If corporate money were used to pay for the book or the sign, Mr. Stewart said, Congress would have the power to ban them before elections.

Justice Breyer tried to steer the conversation away from speech and toward money.

"You can't prohibit all those things," he said, referring to books, videos and the like. "What you do is put limitations on the payment for them."

The McCain-Feingold law of 2002 applies only to broadcast, cable or satellite transmission of "electioneering communications" paid for by corporations or labor unions in the 30 days before a presidential primary and in the 60 days before the general election. That leaves out old technologies, like newspapers, and new ones, like YouTube; and it includes an exception for broadcast news reports, commentaries and editorials.

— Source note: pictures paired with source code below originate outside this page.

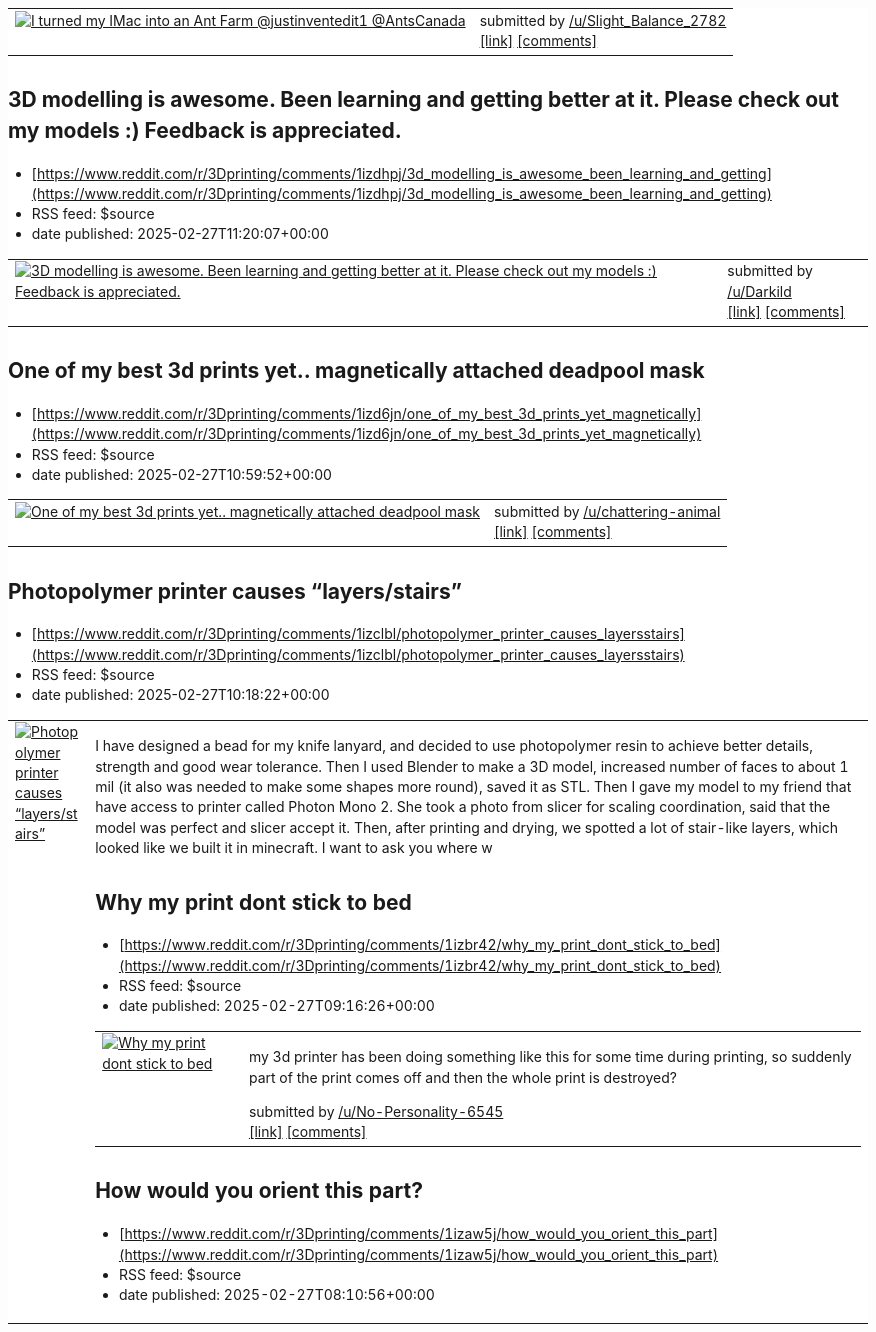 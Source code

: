 <table> <tr><td> <a href="https://www.reddit.com/r/3Dprinting/comments/1izdth2/i_turned_my_imac_into_an_ant_farm_justinventedit1/"> <img src="https://preview.redd.it/4endyz105ole1.png?width=640&amp;crop=smart&amp;auto=webp&amp;s=9a08e21e88e62df3c6d05af2746a01f8fffa3ab2" alt="I turned my IMac into an Ant Farm @justinventedit1 @AntsCanada" title="I turned my IMac into an Ant Farm @justinventedit1 @AntsCanada" /> </a> </td><td> &#32; submitted by &#32; <a href="https://www.reddit.com/user/Slight_Balance_2782"> /u/Slight_Balance_2782 </a> <br/> <span><a href="https://i.redd.it/4endyz105ole1.png">[link]</a></span> &#32; <span><a href="https://www.reddit.com/r/3Dprinting/comments/1izdth2/i_turned_my_imac_into_an_ant_farm_justinventedit1/">[comments]</a></span> </td></tr></table>

## 3D modelling is awesome. Been learning and getting better at it. Please check out my models :) Feedback is appreciated.
 - [https://www.reddit.com/r/3Dprinting/comments/1izdhpj/3d_modelling_is_awesome_been_learning_and_getting](https://www.reddit.com/r/3Dprinting/comments/1izdhpj/3d_modelling_is_awesome_been_learning_and_getting)
 - RSS feed: $source
 - date published: 2025-02-27T11:20:07+00:00

<table> <tr><td> <a href="https://www.reddit.com/r/3Dprinting/comments/1izdhpj/3d_modelling_is_awesome_been_learning_and_getting/"> <img src="https://preview.redd.it/47t9wzd60ole1.jpeg?width=640&amp;crop=smart&amp;auto=webp&amp;s=cf34aea8b1cd7f666411941c600db21f32d18fb8" alt="3D modelling is awesome. Been learning and getting better at it. Please check out my models :) Feedback is appreciated." title="3D modelling is awesome. Been learning and getting better at it. Please check out my models :) Feedback is appreciated." /> </a> </td><td> &#32; submitted by &#32; <a href="https://www.reddit.com/user/Darkild"> /u/Darkild </a> <br/> <span><a href="https://i.redd.it/47t9wzd60ole1.jpeg">[link]</a></span> &#32; <span><a href="https://www.reddit.com/r/3Dprinting/comments/1izdhpj/3d_modelling_is_awesome_been_learning_and_getting/">[comments]</a></span> </td></tr></table>

## One of my best 3d prints yet.. magnetically attached deadpool mask
 - [https://www.reddit.com/r/3Dprinting/comments/1izd6jn/one_of_my_best_3d_prints_yet_magnetically](https://www.reddit.com/r/3Dprinting/comments/1izd6jn/one_of_my_best_3d_prints_yet_magnetically)
 - RSS feed: $source
 - date published: 2025-02-27T10:59:52+00:00

<table> <tr><td> <a href="https://www.reddit.com/r/3Dprinting/comments/1izd6jn/one_of_my_best_3d_prints_yet_magnetically/"> <img src="https://preview.redd.it/w11597rzxnle1.jpeg?width=640&amp;crop=smart&amp;auto=webp&amp;s=4b0d4db4e631d37ee598ab29934dc7a77db3dd3b" alt="One of my best 3d prints yet.. magnetically attached deadpool mask" title="One of my best 3d prints yet.. magnetically attached deadpool mask" /> </a> </td><td> &#32; submitted by &#32; <a href="https://www.reddit.com/user/chattering-animal"> /u/chattering-animal </a> <br/> <span><a href="https://i.redd.it/w11597rzxnle1.jpeg">[link]</a></span> &#32; <span><a href="https://www.reddit.com/r/3Dprinting/comments/1izd6jn/one_of_my_best_3d_prints_yet_magnetically/">[comments]</a></span> </td></tr></table>

## Photopolymer printer causes “layers/stairs”
 - [https://www.reddit.com/r/3Dprinting/comments/1izclbl/photopolymer_printer_causes_layersstairs](https://www.reddit.com/r/3Dprinting/comments/1izclbl/photopolymer_printer_causes_layersstairs)
 - RSS feed: $source
 - date published: 2025-02-27T10:18:22+00:00

<table> <tr><td> <a href="https://www.reddit.com/r/3Dprinting/comments/1izclbl/photopolymer_printer_causes_layersstairs/"> <img src="https://b.thumbs.redditmedia.com/Z_sihQEcP1QnVpNThckWhd90AzyK9y2WLbtTxTIzJuU.jpg" alt="Photopolymer printer causes “layers/stairs”" title="Photopolymer printer causes “layers/stairs”" /> </a> </td><td> <div class="md"><p>I have designed a bead for my knife lanyard, and decided to use photopolymer resin to achieve better details, strength and good wear tolerance. Then I used Blender to make a 3D model, increased number of faces to about 1 mil (it also was needed to make some shapes more round), saved it as STL. Then I gave my model to my friend that have access to printer called Photon Mono 2. She took a photo from slicer for scaling coordination, said that the model was perfect and slicer accept it. Then, after printing and drying, we spotted a lot of stair-like layers, which looked like we built it in minecraft. I want to ask you where w

## Why my print dont stick to bed
 - [https://www.reddit.com/r/3Dprinting/comments/1izbr42/why_my_print_dont_stick_to_bed](https://www.reddit.com/r/3Dprinting/comments/1izbr42/why_my_print_dont_stick_to_bed)
 - RSS feed: $source
 - date published: 2025-02-27T09:16:26+00:00

<table> <tr><td> <a href="https://www.reddit.com/r/3Dprinting/comments/1izbr42/why_my_print_dont_stick_to_bed/"> <img src="https://preview.redd.it/r191rwgjfnle1.jpeg?width=640&amp;crop=smart&amp;auto=webp&amp;s=10af7cc7b77f35ea8c0c2c553ef7052f86c3ab1e" alt="Why my print dont stick to bed" title="Why my print dont stick to bed" /> </a> </td><td> <div class="md"><p>my 3d printer has been doing something like this for some time during printing, so suddenly part of the print comes off and then the whole print is destroyed?</p> </div> &#32; submitted by &#32; <a href="https://www.reddit.com/user/No-Personality-6545"> /u/No-Personality-6545 </a> <br/> <span><a href="https://i.redd.it/r191rwgjfnle1.jpeg">[link]</a></span> &#32; <span><a href="https://www.reddit.com/r/3Dprinting/comments/1izbr42/why_my_print_dont_stick_to_bed/">[comments]</a></span> </td></tr></table>

## How would you orient this part?
 - [https://www.reddit.com/r/3Dprinting/comments/1izaw5j/how_would_you_orient_this_part](https://www.reddit.com/r/3Dprinting/comments/1izaw5j/how_would_you_orient_this_part)
 - RSS feed: $source
 - date published: 2025-02-27T08:10:56+00:00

Theodore B. Olson, a lawyer for Citizens United, said the law was inconsistent in its treatment of corporations. Television networks owned by General Electric and Disney are not subject to the McCain-Feingold law, Mr. Olson said, but General Motors is. The Reporters Committee for Freedom of the Press made a similar point in a brief supporting Citizens United.

If the court were inclined to rule narrowly for Mr. Olson's side in the case, Citizens United v. Federal Election Commission, No. 08-205, it could find that the documentary is not the sort of communication covered by McCain-Feingold law. Or it could say that that the proposed distribution of the film on a cable video-on-demand service would not be covered by the law.

But Mr. Stewart's answers to the justice's hypothetical questions may have pushed the court toward a broader ruling.

"If we accept your constitutional argument," Chief Justice Roberts told Mr. Stewart, "we're establishing a precedent that you yourself say would extend to banning the book."

Justice Antonin Scalia said he was "a little disoriented."

"We are dealing with a constitutional provision, are we not, the one that I remember which said Congress shall make no law abridging the freedom of the press?" Justice Scalia asked. He was referring, of course, to the First Amendment.